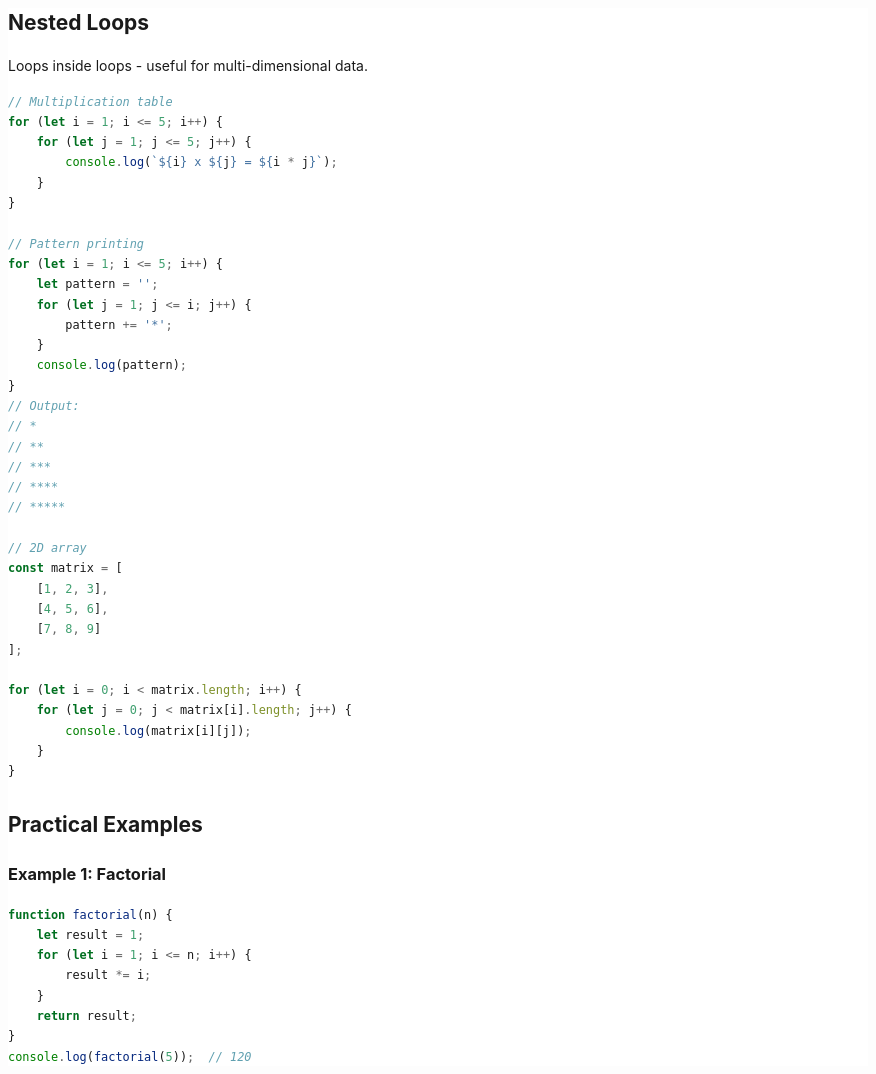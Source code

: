 ## Nested Loops

Loops inside loops - useful for multi-dimensional data.

```javascript
// Multiplication table
for (let i = 1; i <= 5; i++) {
    for (let j = 1; j <= 5; j++) {
        console.log(`${i} x ${j} = ${i * j}`);
    }
}

// Pattern printing
for (let i = 1; i <= 5; i++) {
    let pattern = '';
    for (let j = 1; j <= i; j++) {
        pattern += '*';
    }
    console.log(pattern);
}
// Output:
// *
// **
// ***
// ****
// *****

// 2D array
const matrix = [
    [1, 2, 3],
    [4, 5, 6],
    [7, 8, 9]
];

for (let i = 0; i < matrix.length; i++) {
    for (let j = 0; j < matrix[i].length; j++) {
        console.log(matrix[i][j]);
    }
}
```

## Practical Examples

### Example 1: Factorial
```javascript
function factorial(n) {
    let result = 1;
    for (let i = 1; i <= n; i++) {
        result *= i;
    }
    return result;
}
console.log(factorial(5));  // 120
```
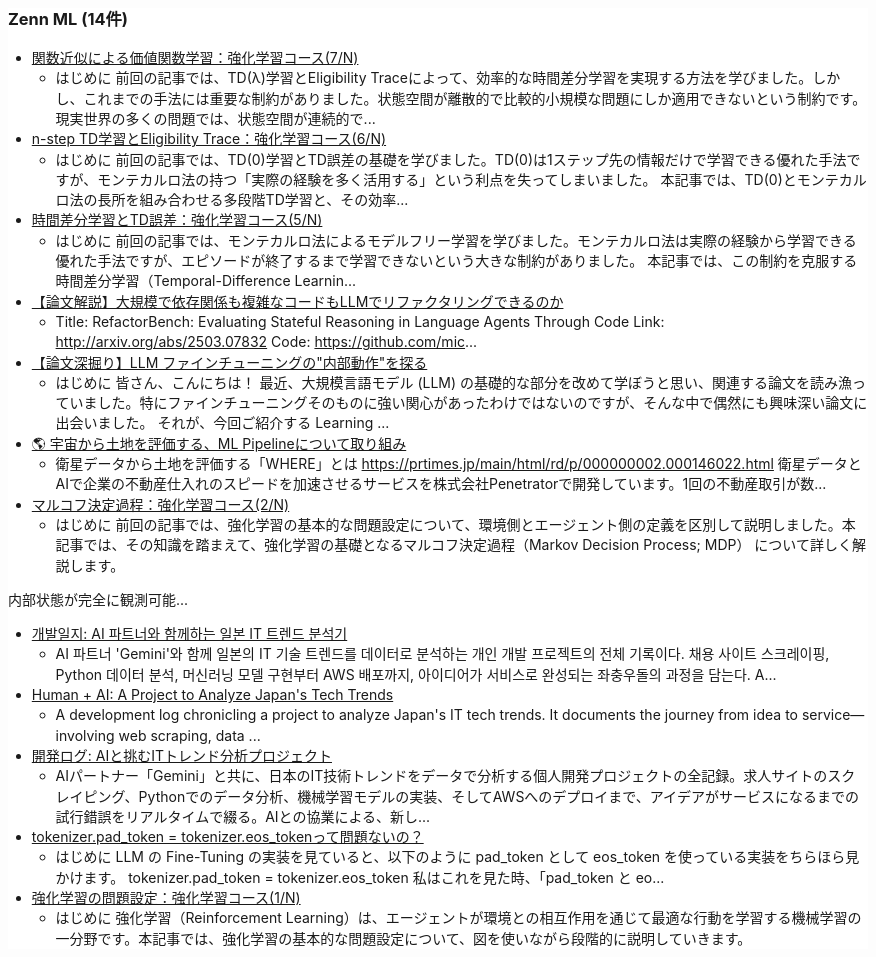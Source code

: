 ### Zenn ML (14件)

- [関数近似による価値関数学習：強化学習コース(7/N)](https://zenn.dev/questlico/articles/d55e60b37bb95a)
  - はじめに
前回の記事では、TD(λ)学習とEligibility Traceによって、効率的な時間差分学習を実現する方法を学びました。しかし、これまでの手法には重要な制約がありました。状態空間が離散的で比較的小規模な問題にしか適用できないという制約です。
現実世界の多くの問題では、状態空間が連続的で...
- [n-step TD学習とEligibility Trace：強化学習コース(6/N)](https://zenn.dev/questlico/articles/a25cd0f8bc22a0)
  - はじめに
前回の記事では、TD(0)学習とTD誤差の基礎を学びました。TD(0)は1ステップ先の情報だけで学習できる優れた手法ですが、モンテカルロ法の持つ「実際の経験を多く活用する」という利点を失ってしまいました。
本記事では、TD(0)とモンテカルロ法の長所を組み合わせる多段階TD学習と、その効率...
- [時間差分学習とTD誤差：強化学習コース(5/N)](https://zenn.dev/questlico/articles/399834e6cede80)
  - はじめに
前回の記事では、モンテカルロ法によるモデルフリー学習を学びました。モンテカルロ法は実際の経験から学習できる優れた手法ですが、エピソードが終了するまで学習できないという大きな制約がありました。
本記事では、この制約を克服する時間差分学習（Temporal-Difference Learnin...
- [【論文解説】大規模で依存関係も複雑なコードもLLMでリファクタリングできるのか](https://zenn.dev/giba/articles/kaisetu_refactor_bench)
  - Title: RefactorBench: Evaluating Stateful Reasoning in Language Agents Through Code
Link: http://arxiv.org/abs/2503.07832
Code: https://github.com/mic...
- [【論文深掘り】LLM ファインチューニングの"内部動作"を探る](https://zenn.dev/gemcook/articles/f0c2b88b142624)
  - はじめに
皆さん、こんにちは！
最近、大規模言語モデル (LLM) の基礎的な部分を改めて学ぼうと思い、関連する論文を読み漁っていました。特にファインチューニングそのものに強い関心があったわけではないのですが、そんな中で偶然にも興味深い論文に出会いました。
それが、今回ご紹介する Learning ...
- [🌎 宇宙から土地を評価する、ML Pipelineについて取り組み](https://zenn.dev/where/articles/f9d48e8ace4c99)
  - 衛星データから土地を評価する「WHERE」とは
https://prtimes.jp/main/html/rd/p/000000002.000146022.html
衛星データとAIで企業の不動産仕入れのスピードを加速させるサービスを株式会社Penetratorで開発しています。1回の不動産取引が数...
- [マルコフ決定過程：強化学習コース(2/N)](https://zenn.dev/questlico/articles/362b23b4fb8da9)
  - はじめに
前回の記事では、強化学習の基本的な問題設定について、環境側とエージェント側の定義を区別して説明しました。本記事では、その知識を踏まえて、強化学習の基礎となるマルコフ決定過程（Markov Decision Process; MDP） について詳しく解説します。

 内部状態が完全に観測可能...
- [개발일지: AI 파트너와 함께하는 일본 IT 트렌드 분석기](https://zenn.dev/ino09/books/65c4a15228d2a4)
  - AI 파트너 'Gemini'와 함께 일본의 IT 기술 트렌드를 데이터로 분석하는 개인 개발 프로젝트의 전체 기록이다. 채용 사이트 스크레이핑, Python 데이터 분석, 머신러닝 모델 구현부터 AWS 배포까지, 아이디어가 서비스로 완성되는 좌충우돌의 과정을 담는다. A...
- [Human + AI: A Project to Analyze Japan's Tech Trends](https://zenn.dev/ino09/books/0a82864321b39e)
  - A development log chronicling a project to analyze Japan's IT tech trends. It documents the journey from idea to service—involving web scraping, data ...
- [開発ログ: AIと挑むITトレンド分析プロジェクト](https://zenn.dev/ino09/books/543d9972fe31d7)
  - AIパートナー「Gemini」と共に、日本のIT技術トレンドをデータで分析する個人開発プロジェクトの全記録。求人サイトのスクレイピング、Pythonでのデータ分析、機械学習モデルの実装、そしてAWSへのデプロイまで、アイデアがサービスになるまでの試行錯誤をリアルタイムで綴る。AIとの協業による、新し...
- [tokenizer.pad_token = tokenizer.eos_tokenって問題ないの？](https://zenn.dev/sinchir0/articles/56442c7a29ca36)
  - はじめに
LLM の Fine-Tuning の実装を見ていると、以下のように pad_token として eos_token を使っている実装をちらほら見かけます。
tokenizer.pad_token = tokenizer.eos_token
私はこれを見た時、「pad_token と eo...
- [強化学習の問題設定：強化学習コース(1/N)](https://zenn.dev/questlico/articles/d03abffb021dfa)
  - はじめに
強化学習（Reinforcement Learning）は、エージェントが環境との相互作用を通じて最適な行動を学習する機械学習の一分野です。本記事では、強化学習の基本的な問題設定について、図を使いながら段階的に説明していきます。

· · · · · · ·

ASSIGNMENT – Go through the listing above and copy each line in which the string "Learning" is found.

ANSWER BELOW –
それが、今回ご紹介する Learning ...
強化学習（Reinforcement Learning）は、エージェントが環境との相互作用を通じて最適な行動を学習する機械学習の一分野です。本記事では、強化学習の基本的な問題設定について、図を使いながら段階的に説明していきます。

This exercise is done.